Thursday, July 03, 2014

Thursday Confessional #4 - 5 Things I Will Probably Stop Doing for the Next While


Well, as the Wycliffe project wraps up I've been forced to have those "what do I want to be when I grow up" conversations. One thing I've noticed is that I have a tendency to say "yes" to pretty much everything that lands on my plate, whether I'm inspired by it or not. I was reading this on the Red Lemon Club site and it lead me to today's confessional.

I've had to send a few emails this week about upcoming project ideas to let people know where I am at right now and while it was tough, I also felt a huge sense of relief. This list isn't about regretting things I've already done. It's just more what I've learned about what I like/don't like in my experiences and seeing that it can be very easy to let others fill your calendar up with projects they are interested in. Plus we are a one regular income house right now with three kids who keep growing out of their clothes.

So, in no particular order....

1. Doing things that are solely "good for exposure". Passive exposure alone has actually rarely has built my business and I think sometimes when my work is hung in a non-selling-art-environment it tells people it isn't for sale. Plus often putting my work up in places results in grimy spots and damaged corners etc. I'm good with networking stuff, things that are valuable for my C.V. but not everything that comes my way does these things.

2. Volunteering my time/talents to create new things. Volunteering for an event is different than doing creative work in the sense that creative work can deplete you creatively as well as use your time. Right now I'm finding I'm tapped for creativity for my own stuff let alone others. When I'm contributing to someone else's project, I find I don't do anything of my own because I can't focus well on two different things at once.

3. Special pricing (for myself and for others). I've decided to try moving to a pretty bland pricing system based on price/sq inch. Most of my prices have actually fallen into that over the years but if I've been attached to a piece I've tended to over inflate its value. Also, while I will still discount friends and family, I'm just going to be sticking to a generic reduced price/sq inch for y'all because that causes me too much agony to decide how low I should go for you.

4. Donating stuff to charitable causes. I love helping people, often to my detriment. However, I'll confess (this is a confessional afterall) that when I donate a painting to an auction, it often goes far below market value. Like embarrassingly under market value. Given that I have had to give my time to paint the item, spend money on materials and sometimes even paid for shipping... I lose inventory and it isn't good for my collectors to see the discounted paintings others are buying and its personally painful. If I support your charity, it will be by selling some of my work and cutting you a cheque. We both win.
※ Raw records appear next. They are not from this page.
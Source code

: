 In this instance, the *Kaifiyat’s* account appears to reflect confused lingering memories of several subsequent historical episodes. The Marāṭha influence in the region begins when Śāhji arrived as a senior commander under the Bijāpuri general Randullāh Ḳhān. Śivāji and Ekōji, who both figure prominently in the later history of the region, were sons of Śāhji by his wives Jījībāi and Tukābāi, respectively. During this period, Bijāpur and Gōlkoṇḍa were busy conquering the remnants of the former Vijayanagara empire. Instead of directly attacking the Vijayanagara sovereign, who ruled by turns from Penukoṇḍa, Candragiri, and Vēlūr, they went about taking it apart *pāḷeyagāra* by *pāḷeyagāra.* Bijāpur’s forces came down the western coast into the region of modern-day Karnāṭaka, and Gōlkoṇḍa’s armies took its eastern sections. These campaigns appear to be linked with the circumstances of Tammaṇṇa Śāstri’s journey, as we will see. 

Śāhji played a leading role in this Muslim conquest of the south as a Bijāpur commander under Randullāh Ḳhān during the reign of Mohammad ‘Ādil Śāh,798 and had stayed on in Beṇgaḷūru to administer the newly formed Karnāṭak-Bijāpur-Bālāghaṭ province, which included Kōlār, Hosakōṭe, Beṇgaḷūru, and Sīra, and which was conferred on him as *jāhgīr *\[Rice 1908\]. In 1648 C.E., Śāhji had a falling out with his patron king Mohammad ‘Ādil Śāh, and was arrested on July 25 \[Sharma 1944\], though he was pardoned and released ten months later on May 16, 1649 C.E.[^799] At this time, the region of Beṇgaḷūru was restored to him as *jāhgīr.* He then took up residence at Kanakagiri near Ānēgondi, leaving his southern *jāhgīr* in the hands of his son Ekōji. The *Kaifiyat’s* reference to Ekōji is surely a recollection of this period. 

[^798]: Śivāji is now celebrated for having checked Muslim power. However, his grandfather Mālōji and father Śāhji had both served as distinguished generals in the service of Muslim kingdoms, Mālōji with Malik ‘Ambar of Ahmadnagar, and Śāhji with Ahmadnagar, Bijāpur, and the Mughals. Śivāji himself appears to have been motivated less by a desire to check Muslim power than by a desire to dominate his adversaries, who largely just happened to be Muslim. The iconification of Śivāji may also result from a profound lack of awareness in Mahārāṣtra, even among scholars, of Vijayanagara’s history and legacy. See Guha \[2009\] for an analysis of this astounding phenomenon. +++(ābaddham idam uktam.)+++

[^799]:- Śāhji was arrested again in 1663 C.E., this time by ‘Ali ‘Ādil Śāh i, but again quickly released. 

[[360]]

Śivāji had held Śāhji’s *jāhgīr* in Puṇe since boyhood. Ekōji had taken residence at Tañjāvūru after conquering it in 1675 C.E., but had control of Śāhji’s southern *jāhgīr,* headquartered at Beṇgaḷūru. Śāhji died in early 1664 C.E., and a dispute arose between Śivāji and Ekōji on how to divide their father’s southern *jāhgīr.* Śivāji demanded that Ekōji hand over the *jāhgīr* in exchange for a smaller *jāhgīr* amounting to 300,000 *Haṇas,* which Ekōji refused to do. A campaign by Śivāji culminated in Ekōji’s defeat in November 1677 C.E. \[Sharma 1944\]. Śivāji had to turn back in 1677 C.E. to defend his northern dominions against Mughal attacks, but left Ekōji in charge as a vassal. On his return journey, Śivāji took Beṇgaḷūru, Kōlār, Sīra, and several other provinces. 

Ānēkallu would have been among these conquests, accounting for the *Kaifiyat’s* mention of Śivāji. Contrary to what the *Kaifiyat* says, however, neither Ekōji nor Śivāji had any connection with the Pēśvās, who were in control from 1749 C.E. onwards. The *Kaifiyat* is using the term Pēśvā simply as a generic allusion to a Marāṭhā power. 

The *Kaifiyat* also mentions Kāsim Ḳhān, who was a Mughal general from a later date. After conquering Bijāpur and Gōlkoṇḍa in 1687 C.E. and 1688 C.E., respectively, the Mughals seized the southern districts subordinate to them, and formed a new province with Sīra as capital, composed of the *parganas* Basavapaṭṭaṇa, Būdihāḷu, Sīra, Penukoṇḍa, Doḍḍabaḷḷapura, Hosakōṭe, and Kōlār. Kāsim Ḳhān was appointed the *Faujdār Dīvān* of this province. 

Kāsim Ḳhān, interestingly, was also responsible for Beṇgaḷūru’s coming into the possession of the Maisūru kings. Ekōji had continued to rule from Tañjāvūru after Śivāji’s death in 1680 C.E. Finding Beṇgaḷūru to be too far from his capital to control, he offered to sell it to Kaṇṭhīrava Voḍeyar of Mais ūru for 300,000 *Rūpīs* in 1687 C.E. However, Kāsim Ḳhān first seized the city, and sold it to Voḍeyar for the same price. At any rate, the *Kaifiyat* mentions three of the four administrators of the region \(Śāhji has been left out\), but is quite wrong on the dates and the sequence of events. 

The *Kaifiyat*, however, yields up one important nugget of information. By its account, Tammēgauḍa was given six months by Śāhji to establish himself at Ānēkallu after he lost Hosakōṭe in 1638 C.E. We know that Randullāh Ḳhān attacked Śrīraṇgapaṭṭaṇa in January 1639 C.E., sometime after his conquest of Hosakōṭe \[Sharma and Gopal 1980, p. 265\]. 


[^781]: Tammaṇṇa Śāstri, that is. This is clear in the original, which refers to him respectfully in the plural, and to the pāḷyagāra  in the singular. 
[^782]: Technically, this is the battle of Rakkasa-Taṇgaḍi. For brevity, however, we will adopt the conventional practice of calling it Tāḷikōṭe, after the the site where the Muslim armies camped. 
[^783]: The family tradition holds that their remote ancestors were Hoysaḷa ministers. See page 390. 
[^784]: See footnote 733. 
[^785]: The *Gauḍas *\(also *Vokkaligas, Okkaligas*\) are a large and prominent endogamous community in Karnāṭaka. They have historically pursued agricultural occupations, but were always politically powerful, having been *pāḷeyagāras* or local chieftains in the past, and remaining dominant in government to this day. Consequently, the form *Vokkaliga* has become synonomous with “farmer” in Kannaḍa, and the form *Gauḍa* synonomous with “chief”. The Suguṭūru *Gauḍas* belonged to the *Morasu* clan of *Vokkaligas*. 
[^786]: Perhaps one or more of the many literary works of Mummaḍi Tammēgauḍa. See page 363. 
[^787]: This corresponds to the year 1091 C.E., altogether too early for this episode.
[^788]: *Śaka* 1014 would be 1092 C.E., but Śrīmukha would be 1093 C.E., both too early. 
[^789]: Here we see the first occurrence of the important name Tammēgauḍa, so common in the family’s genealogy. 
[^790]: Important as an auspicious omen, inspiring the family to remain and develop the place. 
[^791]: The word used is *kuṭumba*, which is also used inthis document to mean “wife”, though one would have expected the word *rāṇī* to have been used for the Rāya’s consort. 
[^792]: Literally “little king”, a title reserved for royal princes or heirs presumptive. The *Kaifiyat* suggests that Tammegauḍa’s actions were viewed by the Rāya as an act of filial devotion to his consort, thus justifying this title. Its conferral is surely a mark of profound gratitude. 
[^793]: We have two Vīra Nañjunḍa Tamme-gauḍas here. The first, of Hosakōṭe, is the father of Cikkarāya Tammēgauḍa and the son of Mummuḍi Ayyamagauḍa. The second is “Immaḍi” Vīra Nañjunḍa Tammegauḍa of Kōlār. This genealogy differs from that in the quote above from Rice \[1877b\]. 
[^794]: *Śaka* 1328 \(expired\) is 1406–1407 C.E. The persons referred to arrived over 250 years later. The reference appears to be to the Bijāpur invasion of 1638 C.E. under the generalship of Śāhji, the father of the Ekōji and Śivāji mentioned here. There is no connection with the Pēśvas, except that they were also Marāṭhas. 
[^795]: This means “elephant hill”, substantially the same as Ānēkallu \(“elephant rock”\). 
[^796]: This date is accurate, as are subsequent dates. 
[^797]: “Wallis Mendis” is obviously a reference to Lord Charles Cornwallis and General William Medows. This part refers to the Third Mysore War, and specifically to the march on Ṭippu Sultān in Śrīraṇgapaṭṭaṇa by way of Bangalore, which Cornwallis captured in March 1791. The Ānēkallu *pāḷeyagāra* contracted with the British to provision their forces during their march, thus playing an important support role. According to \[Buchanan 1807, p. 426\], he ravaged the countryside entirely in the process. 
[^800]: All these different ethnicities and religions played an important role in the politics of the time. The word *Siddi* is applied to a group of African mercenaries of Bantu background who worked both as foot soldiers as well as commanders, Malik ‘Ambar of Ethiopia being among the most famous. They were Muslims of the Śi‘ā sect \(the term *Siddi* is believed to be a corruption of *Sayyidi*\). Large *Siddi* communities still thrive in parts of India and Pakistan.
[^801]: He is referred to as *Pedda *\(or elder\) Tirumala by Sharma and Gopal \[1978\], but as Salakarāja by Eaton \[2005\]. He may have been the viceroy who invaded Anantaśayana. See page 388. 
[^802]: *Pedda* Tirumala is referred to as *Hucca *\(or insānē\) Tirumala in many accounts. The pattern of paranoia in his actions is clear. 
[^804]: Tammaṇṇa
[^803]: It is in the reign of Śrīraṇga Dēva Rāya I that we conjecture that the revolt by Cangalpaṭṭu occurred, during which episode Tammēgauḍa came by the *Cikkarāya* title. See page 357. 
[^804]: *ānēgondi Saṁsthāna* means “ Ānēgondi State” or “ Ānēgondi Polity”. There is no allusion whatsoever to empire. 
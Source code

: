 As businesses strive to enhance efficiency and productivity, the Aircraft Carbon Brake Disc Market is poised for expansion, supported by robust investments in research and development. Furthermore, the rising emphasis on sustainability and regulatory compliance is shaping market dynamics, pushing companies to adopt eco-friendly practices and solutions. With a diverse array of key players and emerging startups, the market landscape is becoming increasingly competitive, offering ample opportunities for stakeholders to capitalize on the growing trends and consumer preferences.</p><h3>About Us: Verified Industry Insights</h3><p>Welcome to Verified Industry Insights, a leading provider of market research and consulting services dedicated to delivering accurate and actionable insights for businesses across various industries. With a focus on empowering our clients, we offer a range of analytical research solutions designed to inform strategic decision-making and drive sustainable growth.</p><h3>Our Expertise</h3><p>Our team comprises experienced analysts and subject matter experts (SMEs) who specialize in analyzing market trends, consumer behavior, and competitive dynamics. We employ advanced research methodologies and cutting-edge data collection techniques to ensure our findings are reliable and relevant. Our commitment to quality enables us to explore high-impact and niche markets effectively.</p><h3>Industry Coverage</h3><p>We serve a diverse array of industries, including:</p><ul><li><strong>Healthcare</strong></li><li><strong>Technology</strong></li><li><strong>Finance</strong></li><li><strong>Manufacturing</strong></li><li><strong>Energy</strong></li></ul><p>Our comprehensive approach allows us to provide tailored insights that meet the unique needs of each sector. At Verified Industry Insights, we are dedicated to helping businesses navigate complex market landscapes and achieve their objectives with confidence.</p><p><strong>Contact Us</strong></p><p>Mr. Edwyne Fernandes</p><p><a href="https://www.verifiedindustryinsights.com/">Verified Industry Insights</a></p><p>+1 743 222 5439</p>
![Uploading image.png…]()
5. Being a hermit, afraid to sell stuff or stuck in a rut. If you only knew how many times I've changed the topic when people have asked about buying stuff for the past few years, you'd realize how much I hate talking numbers and thinking about that sort of thing. Very awkward. Same goes for making new friends, getting out there and trying new things. Now that I have more time to paint, I'm looking ahead and kind of at a loss of where to go with it next.

In summary, I've decided for now that in order to move ahead (and be able to afford to do new projects) I have to treat my time more seriously. I read recently that the moment you stop giving away your art for free is the moment that people start paying for it.

What that looks like in the coming months, where I"ll sell, what I'll paint etc I haven't totally decided yet.

2 comments:

Carol Allen Anfinsen said...

Loved this article, Michele. I've been going through this same analysis and process this past year. I came to the exact came conclusions as you. All this belonging to a League stuff and donating your time and talents is highly overrated.

Good luck to you!

Michelle Wiebe said...

Thank you, Carol - it's a process to arrive at these decisions for sure. I do believe there is a season for everything, I do hope one day I'll have enough security/inventory to help some causes, I just know right now I'm in a build my business season.